I’ve had to compare relationships in big models a lot, so I made a Power BI template to make it easy for me. Now, I share this tool with you.

screenshot of Compare Relationships.pbit tables. Described in text

This template file will get the relationships from 1 or two files. Then, it compares the relationships from the first file to the second file. Since a relationship could have either table as a first or a second table, I index the table and remove duplicates after comparing.

power-bi-metadata/Compare Relationships.pbit at master · fpk3/power-bi-metadata (github.com)

Tool to get/compare relationships from an open Power BI Desktop file using DAX Studio.

(1) Open a report in Power BI Desktop.

(2) Open DAX Studio and connect to the open report.

PARAMETERS:

(a) localhost is displayed in the bottom frame of DAX Studio. Type the numbers following localhost.

OR get XMLA connection beginning with powerbi:// in Premium tab of dataset settings

(b) catalog_name is a text value, which can be found by running this query in DAX Studio and using the result: SELECT [CATALOG_NAME] FROM $SYSTEM.DBSCHEMA_CATALOGS

(c) for second model repeat the steps. If no second model, then leave both fields blank.
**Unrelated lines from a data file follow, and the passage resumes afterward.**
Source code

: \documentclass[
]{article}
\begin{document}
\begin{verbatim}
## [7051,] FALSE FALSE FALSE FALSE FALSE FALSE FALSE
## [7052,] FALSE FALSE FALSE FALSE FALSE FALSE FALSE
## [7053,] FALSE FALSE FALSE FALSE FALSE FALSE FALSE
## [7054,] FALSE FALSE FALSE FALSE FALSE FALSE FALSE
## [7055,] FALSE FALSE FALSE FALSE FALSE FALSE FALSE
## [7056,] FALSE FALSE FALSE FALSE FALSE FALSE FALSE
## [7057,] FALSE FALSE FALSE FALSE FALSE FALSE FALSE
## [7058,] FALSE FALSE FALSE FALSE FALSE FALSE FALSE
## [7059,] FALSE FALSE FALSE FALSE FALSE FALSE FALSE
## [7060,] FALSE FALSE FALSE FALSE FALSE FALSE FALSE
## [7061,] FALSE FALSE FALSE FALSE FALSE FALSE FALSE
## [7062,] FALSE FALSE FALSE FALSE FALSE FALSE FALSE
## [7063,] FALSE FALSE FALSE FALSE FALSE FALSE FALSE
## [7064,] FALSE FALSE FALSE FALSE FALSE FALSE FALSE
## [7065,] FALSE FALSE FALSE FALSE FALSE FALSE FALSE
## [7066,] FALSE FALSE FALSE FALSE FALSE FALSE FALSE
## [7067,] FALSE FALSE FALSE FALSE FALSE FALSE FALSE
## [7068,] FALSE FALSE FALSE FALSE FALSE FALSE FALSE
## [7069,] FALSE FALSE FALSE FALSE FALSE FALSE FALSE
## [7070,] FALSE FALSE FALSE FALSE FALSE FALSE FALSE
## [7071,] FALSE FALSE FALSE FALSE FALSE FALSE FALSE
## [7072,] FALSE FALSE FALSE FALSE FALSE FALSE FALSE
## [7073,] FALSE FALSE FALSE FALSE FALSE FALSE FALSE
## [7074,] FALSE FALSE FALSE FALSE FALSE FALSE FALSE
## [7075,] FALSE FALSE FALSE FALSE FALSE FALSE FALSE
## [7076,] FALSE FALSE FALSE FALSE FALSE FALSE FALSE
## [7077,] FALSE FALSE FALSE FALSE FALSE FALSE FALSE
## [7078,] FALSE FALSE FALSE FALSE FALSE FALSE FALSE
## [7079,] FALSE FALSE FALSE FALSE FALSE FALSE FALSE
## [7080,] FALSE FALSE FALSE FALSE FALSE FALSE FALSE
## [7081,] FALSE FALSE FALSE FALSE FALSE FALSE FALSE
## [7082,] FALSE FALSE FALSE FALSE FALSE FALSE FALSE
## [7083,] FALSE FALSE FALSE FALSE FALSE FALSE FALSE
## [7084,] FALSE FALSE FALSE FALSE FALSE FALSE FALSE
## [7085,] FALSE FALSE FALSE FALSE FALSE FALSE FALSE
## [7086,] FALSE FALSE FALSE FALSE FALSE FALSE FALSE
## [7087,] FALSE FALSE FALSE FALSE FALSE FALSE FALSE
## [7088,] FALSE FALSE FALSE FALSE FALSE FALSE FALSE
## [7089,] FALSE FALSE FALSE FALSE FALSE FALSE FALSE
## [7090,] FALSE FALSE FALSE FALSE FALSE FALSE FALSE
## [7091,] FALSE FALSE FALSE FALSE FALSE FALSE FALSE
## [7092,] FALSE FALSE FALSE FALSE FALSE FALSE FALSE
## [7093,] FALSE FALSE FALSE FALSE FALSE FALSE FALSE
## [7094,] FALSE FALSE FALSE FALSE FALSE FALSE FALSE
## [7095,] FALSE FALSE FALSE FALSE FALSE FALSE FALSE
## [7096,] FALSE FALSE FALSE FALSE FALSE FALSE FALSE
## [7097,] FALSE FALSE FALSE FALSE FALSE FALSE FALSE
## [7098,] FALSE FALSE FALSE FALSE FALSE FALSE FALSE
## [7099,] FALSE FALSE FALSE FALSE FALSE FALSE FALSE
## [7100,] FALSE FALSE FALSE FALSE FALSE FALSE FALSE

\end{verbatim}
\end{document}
• DAX Studio is available at https://daxstudio.org/

NOTE: Approve Native Queries when prompted.

IMPORTANT: Use Microsoft authentication for XMLA endpoint, and use Window authentication for localhost. If you use Microsoft authentication for XMLA, it will fail, and then you’ll have to figure out how to clear the credentials and start again.

Can’t load two PBIXs at the same time? Export .csv one at a time and then use this Excel file:

power-bi-metadata/Relationships Compare.xlsx at master · fpk3/power-bi-metadata (github.com)

Ways to use:

  • Open up two versions of a pbix file, get localhost and catalogname from DAX Studio and then open the template to compare two files.

  • Compare two files in premium workspaces using connection info in dataset settings.

  • Compare an open .pbix file with a published file in a premium workspace.

  • For big models, open one version at a time and export the Relationships.csv.

    • Then input the file name and location in Relationships Compare.xlsx to compare.